According to the typology, ICT-enabled innovation can produce changes in governance processes in four ways (and a consequent set of innovation types or attitudes): Technical/Incremental change; Organizational/Sustained change; Transformative/Disruptive change; Transformative/Radical change. As a consequence of the above discussion, it is worth emphasizing here that the framework assumes as a key argument that ICT-enabled innovation cannot be decoupled from a public administration reform [4, 7, 36], thus encompassing public services and their impact on welfare [see also, 37]. The same can be applied at the meso level to the evolution of the government interests toward the adoption of AI solutions through dedicated innovation initiatives, which eventually move from simply accompanying or supporting welfare systems initiatives to actually substitute them (dotted lines in Fig. 1) or to leverage smart cities and digital initiatives to control and contain the spreading of epidemics among the population [38, 39].

Accordingly, the model also considers the structural connection [40] between the above-discussed elements (governance models, digital systems, networked configurations), the agency implied by welfare state initiatives (see Fig. 1) as discussed by [6] (namely: social protection, social investment, social innovation), and the impact on individuals classified here in terms of life stage (e.g., childhood, adulthood, etc.). Innovation, advance in digital systems (e.g., through AI), and networked governance may also enable bottom-up welfare state initiatives that may be produced and promoted by social enterprises/entrepreneurs, non-governmental organizations, etc. Also, it is worth noting that the described dynamics can lead to a change, e.g., in the government model’s characteristics (see Fig. 1) that, on the one hand, enable or constraint the AI-welfare initiatives; on the other hand, they may require further reforms due to the emerging alignment or misalignment related to their current impact on each life stage. The same can be said for “value drivers” (see Fig. 1), which require to fit both the AI – welfare state initiatives and the current politics in place at micro-level, eventually leading to a tension between values that should be recursively solved by the government (either a central or local one).

Moreover, Table 1 provides an analytic view on the connection between the above elements, the types of resilience (absorptive, adaptive, transformative [6]), and value drivers per type of ICT-enabled innovation. Notwithstanding the effort by governments and institutions acting, e.g., at the European Union level [41], current initiatives are still mainly focused on performance as a value driver and a type of innovation that can be associated with social protection and early social innovation initiatives. These latter are not aligned with the need for knowledge capital change required to fully exploit the effects of digitalization and AI, thus, risking to exclude people without personal means and capabilities, such as, e.g., workers raised within the framework of social protection typical of the industrial production model of the second half of the 20th century, and currently facing the challenges of digitalized social services often without adequate skills and digital literacy [42,43,44].

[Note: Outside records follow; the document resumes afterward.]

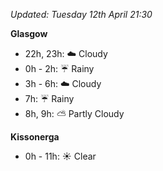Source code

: *Updated: Tuesday 12th April 21:30*

**Glasgow**

* 22h, 23h: :cloud: Cloudy
* 0h - 2h: :umbrella: Rainy
* 3h - 6h: :cloud: Cloudy
* 7h: :umbrella: Rainy
* 8h, 9h: :partly_sunny: Partly Cloudy

**Kissonerga**

* 0h - 11h: :sunny: Clear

Table 1. Welfare state initiatives, type of resilience and value driver per type of ICT-enabled innovation

4 Cases

In this Section, we are going to apply the framework that we have above discussed to a sample of cases of AI initiatives associated with welfare state actions or services, some of them especially considering their administrative processes. To this end, we have considered one national agency in continental Europe and three municipalities in different Nordic countries. We briefly present them on the basis of the secondary data and discussion by [45].

In 2014, Kind and Gezin (Child and Family) [46], a Flemish public agency in Belgium for support and advice on children’s well-being has developed a predictive AI system to identify day-care services in need of further inspection to keep their quality high to improve the wellbeing of children. It is worth noting here that the agency does the inspections in collaboration with the regional Health Care Inspection of the Department of Welfare, Public Health and Family.

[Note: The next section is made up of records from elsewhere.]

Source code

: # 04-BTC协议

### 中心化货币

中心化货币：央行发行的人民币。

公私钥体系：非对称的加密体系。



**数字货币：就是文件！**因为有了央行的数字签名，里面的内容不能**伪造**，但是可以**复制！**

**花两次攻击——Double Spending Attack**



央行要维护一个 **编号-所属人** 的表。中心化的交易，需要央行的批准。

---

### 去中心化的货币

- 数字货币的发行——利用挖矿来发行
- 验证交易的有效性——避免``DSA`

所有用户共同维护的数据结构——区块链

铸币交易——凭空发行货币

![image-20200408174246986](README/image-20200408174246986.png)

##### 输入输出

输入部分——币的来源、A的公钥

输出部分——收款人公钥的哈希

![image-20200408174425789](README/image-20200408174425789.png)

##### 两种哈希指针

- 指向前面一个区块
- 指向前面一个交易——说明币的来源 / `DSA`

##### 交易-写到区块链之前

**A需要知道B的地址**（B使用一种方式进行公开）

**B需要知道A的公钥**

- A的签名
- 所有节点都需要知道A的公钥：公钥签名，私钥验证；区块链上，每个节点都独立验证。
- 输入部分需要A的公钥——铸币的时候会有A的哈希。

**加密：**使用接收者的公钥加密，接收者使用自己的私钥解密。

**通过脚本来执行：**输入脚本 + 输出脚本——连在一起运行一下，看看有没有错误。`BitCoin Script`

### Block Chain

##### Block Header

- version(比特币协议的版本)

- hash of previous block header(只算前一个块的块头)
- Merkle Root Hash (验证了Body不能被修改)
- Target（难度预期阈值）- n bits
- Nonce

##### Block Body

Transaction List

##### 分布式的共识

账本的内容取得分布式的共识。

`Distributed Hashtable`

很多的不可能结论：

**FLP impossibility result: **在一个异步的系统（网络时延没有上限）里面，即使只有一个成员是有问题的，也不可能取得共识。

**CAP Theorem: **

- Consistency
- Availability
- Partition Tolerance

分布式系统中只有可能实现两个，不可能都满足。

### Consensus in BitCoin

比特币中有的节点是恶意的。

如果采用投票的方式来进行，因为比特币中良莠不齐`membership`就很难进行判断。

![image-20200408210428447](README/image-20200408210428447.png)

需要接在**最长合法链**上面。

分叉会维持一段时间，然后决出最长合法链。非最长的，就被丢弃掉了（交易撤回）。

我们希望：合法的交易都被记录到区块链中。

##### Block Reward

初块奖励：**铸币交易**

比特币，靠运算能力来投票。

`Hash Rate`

Looking now at the Nordic countries, since 2016 the municipality of Trelleborg has used AI for automated-decision making in various social assistance pronouncements [see also 47]. In particular, it was an early adopter of Robotic Process Automation (RPA) for the management of applications for homecare, sickness benefits, unemployment benefits, and taxes. In the current diffused landscape of practices for testing future societies [48], the municipality of Espoo started in 2015 an AI experiment, funded also by the Six City Strategy, on the social and health data from all the Espoo residents to carry out a data-based segmentation aiming to predict the service paths of each individual. As for the future development of the experiment, the plans include the use of data of private health care services and the Kela database [49] with statistics on basic social protection in Finland.

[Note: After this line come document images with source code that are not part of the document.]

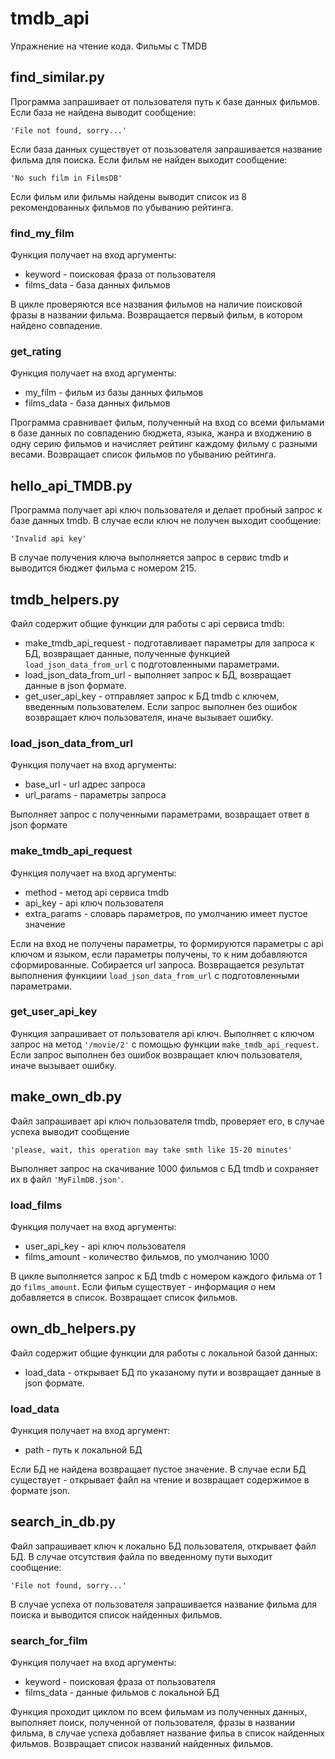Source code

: # tmdb_api
Упражнение на чтение кода. Фильмы с TMDB

## find_similar.py

Программа запрашивает от пользователя путь к базе данных фильмов. 
Если база не найдена выводит сообщение:

    'File not found, sorry...'

Если база данных существует от позьзователя запрашивается название фильма для поиска.
Если фильм не найден выходит сообщение:

    'No such film in FilmsDB'

Если фильм или фильмы найдены выводит список из 8 рекомендованных фильмов по убыванию рейтинга.

### find_my_film

Функция получает на вход аргументы:
- keyword - поисковая фраза от пользователя
- films_data - база данных фильмов

В цикле проверяются все названия фильмов на наличие поисковой фразы в названии фильма.
Возвращается первый фильм, в котором найдено совпадение.

### get_rating

Функция получает на вход аргументы:
- my_film - фильм из базы данных фильмов
- films_data - база данных фильмов

Программа сравнивает фильм, полученный на вход со всеми фильмами в базе данных
по совпадению бюджета, языка, жанра и входжению в одну серию фильмов
и начисляет рейтинг каждому фильму с разными весами.
Возвращает список фильмов по убыванию рейтинга.

## hello_api_TMDB.py

Программа получает api ключ пользователя и делает пробный запрос к базе данных tmdb.
В случае если ключ не получен выходит сообщение:

    'Invalid api key'

В случае получения ключа выполняется запрос в сервис tmdb и выводится бюджет фильма с номером 215.

## tmdb_helpers.py

Файл содержит общие функции для работы с api сервиса tmdb:
- make_tmdb_api_request - подготавливает параметры для запроса к БД, возвращает данные, полученные функцией `load_json_data_from_url` с подготовленными параметрами.
- load_json_data_from_url - выполняет запрос к БД, возвращает данные в json формате.
- get_user_api_key - отправляет запрос к БД tmdb с ключем, введенным пользователем. Если запрос выполнен без ошибок возвращает ключ пользователя, иначе вызывает ошибку.

### load_json_data_from_url

Функция получает на вход аргументы:
- base_url - url адрес запроса
- url_params - параметры запроса

Выполняет запрос с полученными параметрами, возвращает ответ в json формате

### make_tmdb_api_request

Функция получает на вход аргументы:
- method - метод api сервиса tmdb
- api_key - api ключ пользователя
- extra_params - словарь параметров, по умолчанию имеет пустое значение

Если на вход не получены параметры, то формируются параметры с api ключом и языком, если параметры получены, то к ним добавляются сформированные.
Собирается url запроса.
Возвращается результат выполнения функциии `load_json_data_from_url` с подготовленными параметрами.

### get_user_api_key

Функция запрашивает от пользователя api ключ.
Выполняет c ключом запрос на метод `'/movie/2'` с помощью функции `make_tmdb_api_request`.
Если запрос выполнен без ошибок возвращает ключ пользователя, иначе вызывает ошибку.

## make_own_db.py

Файл запрашивает api ключ пользователя tmdb, проверяет его, в случае успеха выводит сообщение

    'please, wait, this operation may take smth like 15-20 minutes'
    
Выполняет запрос на скачивание 1000 фильмов с БД tmdb и сохраняет их в файл `'MyFilmDB.json'`.

### load_films

Функция получает на вход аргументы:
- user_api_key - api ключ пользователя
- films_amount - количество фильмов, по умолчанию 1000

В цикле выполняется запрос к БД tmdb с номером каждого фильма от 1 до `films_amount`. Если фильм существует - информация о нем добавляется в список.
Возвращает список фильмов.

## own_db_helpers.py

Файл содержит общие функции для работы с локальной базой данных:
- load_data - открывает БД по указаному пути и возвращает данные в json формате.

### load_data

Функция получает на вход аргумент:
- path - путь к локальной БД

Если БД не найдена возвращает пустое значение.
В случае если БД существует - открывает файл на чтение и возвращает содержимое в формате json.

## search_in_db.py

Файл запрашивает ключ к локально БД пользователя, открывает файл БД.
В случае отсутствия файла по введенному пути выходит сообщение:

    'File not found, sorry...'
    
В случае успеха от пользователя запрашивается название фильма для поиска и выводится список найденных фильмов.

### search_for_film

Функция получает на вход аргументы:
- keyword - поисковая фраза от пользователя
- films_data - данные фильмов с локальной БД

Функция проходит циклом по всем фильмам из полученных данных, выполняет поиск, полученной от пользователя, фразы в названии фильма, 
в случае успеха добавляет название фильа в список найденных фильмов.
Возвращает список названий найденных фильмов.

Finally, the municipality of Gladsaxe in Denmark has developed an AI system in 2018 to tackle ‘parallel societies’ in less developed and vulnerable areas. The project was part of a preventive risk assessment program for the automatic recognition of children in situations that eventually may lead to a disadvantaged condition. The system employed ~200 risk indicators from several data sources on health, social, employment, and education to assess the families’ risk of social vulnerability. Then, children identified as at risk of abuse could be subject to intervention, eventually resulting in the forced removal from their original family.

Looking now at Table 2, what we observe is that most of the AI initiatives considered in our sample are oriented toward the better performance of public services mainly focused on social protection and social investment. At first, only the case of Denmark could be classified as somewhat related to social innovation with a kind of “inclusion” as value driver; although here and in the other cases there is a potential risk of enforcement of “algocracy”, not in line with democratic values [50]. Also, most of the initiatives are guided by internal governance needs, involving mainly administrations or agencies, thus raising the ethical concerns AI such as trust by citizens (rather better considered by an external governance perspective), data security and privacy, not mentioning the bias potentially related to social protection and investment decisions [20]. It is worth noting, that from the initiatives seem also to emerge a specific attention to individual health and childhood as a life stage. Considering now the type of innovation paths, it emerges a general orientation toward an “organizational/sustained” type, also in cases such as the one of Trelleborg where the priority seems for a “technical/incremental” one, requiring a change in knowledge capital and employment status for public employees. Finally, the Danish experience results in a “transformative/radical” path toward social innovation, although with the above-mentioned risks of “algocracy” and a consequent normative perspective on the meaning of “inclusion”.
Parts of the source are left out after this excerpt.